The physicality of the paper checks being processed and transported is not by itself enough to exempt the claims from being directed to an abstract idea. As the Federal Circuit explained in In re Marco Guldenaar Holding B.V., 911 F.3d 1157, 1161 (Fed. Cir. 2018), “the abstract idea exception does not turn solely on whether the claimed invention comprises physical versus mental steps.” In fact, “[t]he claimed methods in Bilski and Alice also recited actions that occurred in the physical world.”

Similarly, the Federal Circuit has determined that a method for voting that involved steps of printing and handling physical election ballots, Voter Verified, Inc. v. Election Sys. & Software LLC, 887 F.3d 1376 (Fed. Cir. 2018), and a method of using a physical bankcard, Smart Sys. Innova-tions, LLC v. Chi.Transit Auth., 873 F.3d 1364 (Fed. Cir. 2017), were abstract ideas. And the Supreme Court has concluded that diagnostic methods that involve physical administration steps are directed to a natural law. Mayo, 566 U.S. at 92. The physical nature of processing paper checks in this case does not require a different result, where the claims simply recite conventional actions in a generic way (e.g., capture data for a file, scan check, move check to a second location, such as a back room) and do not purport to improve any underlying technology.
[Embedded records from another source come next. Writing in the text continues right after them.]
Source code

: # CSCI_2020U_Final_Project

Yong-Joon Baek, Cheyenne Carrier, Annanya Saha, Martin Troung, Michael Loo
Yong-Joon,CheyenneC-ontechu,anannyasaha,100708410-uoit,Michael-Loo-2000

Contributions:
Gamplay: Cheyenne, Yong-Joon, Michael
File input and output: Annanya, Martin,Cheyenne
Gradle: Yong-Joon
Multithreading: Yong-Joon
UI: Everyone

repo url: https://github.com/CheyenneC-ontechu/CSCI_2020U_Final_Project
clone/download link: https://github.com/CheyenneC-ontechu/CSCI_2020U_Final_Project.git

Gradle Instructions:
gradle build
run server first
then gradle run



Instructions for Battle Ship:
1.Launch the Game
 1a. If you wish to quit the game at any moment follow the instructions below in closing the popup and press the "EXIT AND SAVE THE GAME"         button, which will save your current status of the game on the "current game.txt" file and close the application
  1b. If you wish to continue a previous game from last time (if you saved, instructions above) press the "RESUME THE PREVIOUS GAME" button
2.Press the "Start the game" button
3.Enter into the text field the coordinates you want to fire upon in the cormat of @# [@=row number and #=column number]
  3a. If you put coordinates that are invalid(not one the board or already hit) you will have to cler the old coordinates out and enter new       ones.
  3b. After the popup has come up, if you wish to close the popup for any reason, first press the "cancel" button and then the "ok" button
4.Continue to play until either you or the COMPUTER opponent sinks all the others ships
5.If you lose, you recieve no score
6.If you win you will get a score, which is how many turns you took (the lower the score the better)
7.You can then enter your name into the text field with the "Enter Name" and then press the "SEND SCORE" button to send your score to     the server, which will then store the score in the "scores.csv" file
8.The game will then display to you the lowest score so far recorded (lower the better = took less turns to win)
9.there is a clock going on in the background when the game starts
The district court’s and Solutran’s reliance on the paper checks being processed in two“different location[s]”via two paths as preventing the claims from being directed to an abstract idea is also misplaced. The claims on their face are broad enough to allow the transaction data to be captured at the merchant’s point of purchase and the checks to be scanned and compared in the merchant’s back office. The location of the scanning and comparison—whether it occurs down the hallway, down the street, or across the city—does not detract from the conclusion that these claims are, at bottom, directed to getting the merchant’s account credited from a customer’s purchase as soon as possible, which is an abstract idea.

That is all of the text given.